Perchée sur la chaise opposée à la mienne et emmitouflée dans un peignoir blanc, Sylla observait avec intérêt la façon dont ma petite cuillère faisait tournoyer le liquide brun. Ses cheveux mouillés lui collaient au visage, à l'instar de la cinquantaine de gouttelettes d'eau qui perlaient sur sa peau. Ses prunelles argentées s'élevaient de temps à autre sur les murs, intimidées, puis faisaient le va-et-vient entre les horloges qui cliquetaient au-dessus de nos têtes et moi. Mais elle n'assouvit à aucun moment sa curiosité : ce qui me ravit.
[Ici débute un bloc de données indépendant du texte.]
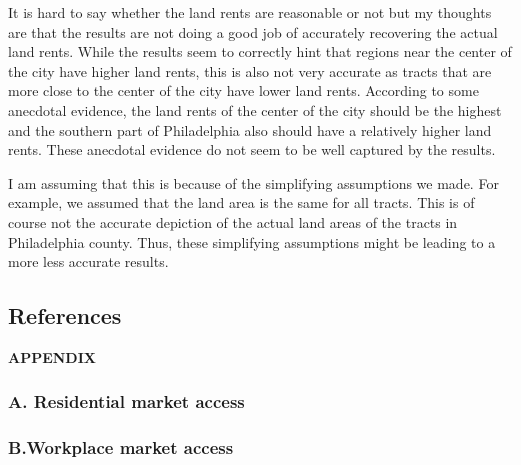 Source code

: \documentclass[
  11pt]{article}
\begin{document}
\normalsize

It is hard to say whether the land rents are reasonable or not but my
thoughts are that the results are not doing a good job of accurately
recovering the actual land rents. While the results seem to correctly
hint that regions near the center of the city have higher land rents,
this is also not very accurate as tracts that are more close to the
center of the city have lower land rents. According to some anecdotal
evidence, the land rents of the center of the city should be the highest
and the southern part of Philadelphia also should have a relatively
higher land rents. These anecdotal evidence do not seem to be well
captured by the results.

I am assuming that this is because of the simplifying assumptions we
made. For example, we assumed that the land area is the same for all
tracts. This is of course not the accurate depiction of the actual land
areas of the tracts in Philadelphia county. Thus, these simplifying
assumptions might be leading to a more less accurate results.

\clearpage

\subsection*{References}\label{references}

\renewcommand{\bibsection}{}


\clearpage

\label{appendix}
\bigskip

\begin{center}

{\large\bf APPENDIX}

\end{center}

\subsubsection*{A. Residential market
access}\label{a.-residential-market-access}



\clearpage

\subsubsection*{B.Workplace market
access}\label{b.workplace-market-access}


\end{document}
Et ce, avant qu'une précieuse goutte de café n'ait pu évincer les dernières brumes ensommeillées.

Là encore, elle m'observa boire en silence.

- Veux-tu quelque chose ? me répétai-je pour la troisième fois en cinq minutes.

Elle secoua la tête.

Je n'avais jamais vu un ange manger. Cette réflexion me vint à l'esprit, alors que je repensais à son refus catégorique de brioche et de verre de jus d'orange. Mais ce dont j'étais certain, à cent pourcent, était la signification des gargouillis de son ventre.
Elle avait faim, ce signe était universel.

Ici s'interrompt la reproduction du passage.